Work item: Please tally the lines of the records that contain "addons" and send back only the total.
*** Opening of Given records ***
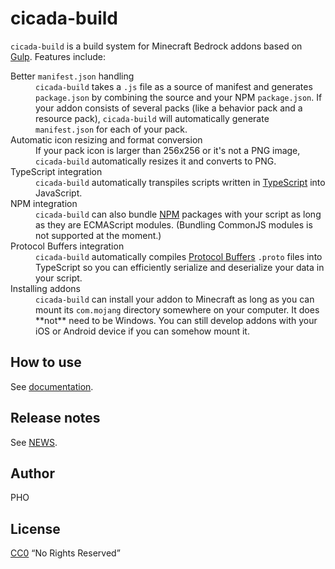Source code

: # cicada-build

`cicada-build` is a build system for Minecraft Bedrock addons based on
[Gulp](https://gulpjs.com/). Features include:

<dl>
    <dt>Better <code>manifest.json</code> handling</dt>
    <dd>
        <code>cicada-build</code> takes a <code>.js</code> file as a source of manifest and generates <code>package.json</code> by combining the source and your NPM <code>package.json</code>. If your addon consists of several packs (like a behavior pack and a resource pack), <code>cicada-build</code> will automatically generate <code>manifest.json</code> for each of your pack.
    </dd>
    <dt>Automatic icon resizing and format conversion</dt>
    <dd>
        If your pack icon is larger than 256x256 or it's not a PNG image, <code>cicada-build</code> automatically resizes it and converts to PNG.
    </dd>
    <dt>TypeScript integration</dt>
    <dd>
        <code>cicada-build</code> automatically transpiles scripts written in <a href="https://www.typescriptlang.org/">TypeScript</a> into JavaScript.
    </dd>
    <dt>NPM integration</dt>
    <dd>
        <code>cicada-build</code> can also bundle <a href="https://www.npmjs.com/">NPM</a> packages with your script as long as they are ECMAScript modules. (Bundling CommonJS modules is not supported at the moment.)
    </dd>
    <dt>Protocol Buffers integration</dt>
    <dd>
        <code>cicada-build</code> automatically compiles <a href="https://developers.google.com/protocol-buffers">Protocol Buffers</a> <code>.proto</code> files into TypeScript so you can efficiently serialize and deserialize your data in your script.
    </dd>
    <dt>Installing addons</dt>
    <dd>
        <code>cicada-build</code> can install your addon to Minecraft as long as you can mount its <code>com.mojang</code> directory somewhere on your computer. It does **not** need to be Windows. You can still develop addons with your iOS or Android device if you can somehow mount it.
    </dd>
</dl>

## How to use

See [documentation](doc/index.md).

## Release notes

See [NEWS](NEWS.md).

## Author

PHO

## License

[CC0](https://creativecommons.org/share-your-work/public-domain/cc0/)
“No Rights Reserved”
*** Close of Given records ***
Exercise answer: 3